ASSIGNMENT: Present exactly, and only, the lines running from the line that contains "the [hexagon] repository, while" through the end of the entries below.

◇ ◇ ◇ ◇ ◇

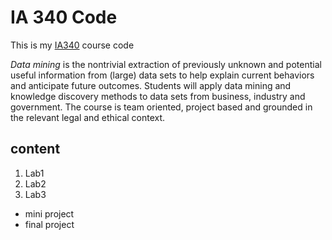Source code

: # IA 340 Code

This is my [IA340](https://catalog.jmu.edu/preview_course_nopop.php?catoid=50&coid=258336) course code

*Data mining* is the nontrivial extraction of previously unknown and potential useful information from (large) data sets to help explain current behaviors and anticipate future outcomes. Students will apply data mining and knowledge discovery methods to data sets from business, industry and government. The course is team oriented, project based and grounded in the relevant legal and ethical context.

## content

1. Lab1
2. Lab2
3. Lab3

- mini project
- final project

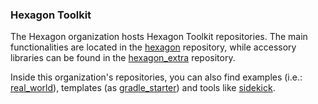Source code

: 
### Hexagon Toolkit
The Hexagon organization hosts Hexagon Toolkit repositories. The main functionalities are located in
the [hexagon] repository, while accessory libraries can be found in the [hexagon_extra] repository.

Inside this organization's repositories, you can also find examples (i.e.: [real_world]), templates
(as [gradle_starter]) and tools like [sidekick].

[hexagon]: https://github.com/hexagonkt/hexagon
[hexagon_extra]: https://github.com/hexagonkt/hexagon_extra
[real_world]: https://github.com/hexagonkt/real_world
[gradle_starter]: https://github.com/hexagonkt/gradle_starter
[sidekick]: https://github.com/hexagonkt/sidekick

◇ ◇ ◇ ◇ ◇

EXPECTED ANSWER:
the [hexagon] repository, while accessory libraries can be found in the [hexagon_extra] repository.

Inside this organization's repositories, you can also find examples (i.e.: [real_world]), templates
(as [gradle_starter]) and tools like [sidekick].

[hexagon]: https://github.com/hexagonkt/hexagon
[hexagon_extra]: https://github.com/hexagonkt/hexagon_extra
[real_world]: https://github.com/hexagonkt/real_world
[gradle_starter]: https://github.com/hexagonkt/gradle_starter
[sidekick]: https://github.com/hexagonkt/sidekick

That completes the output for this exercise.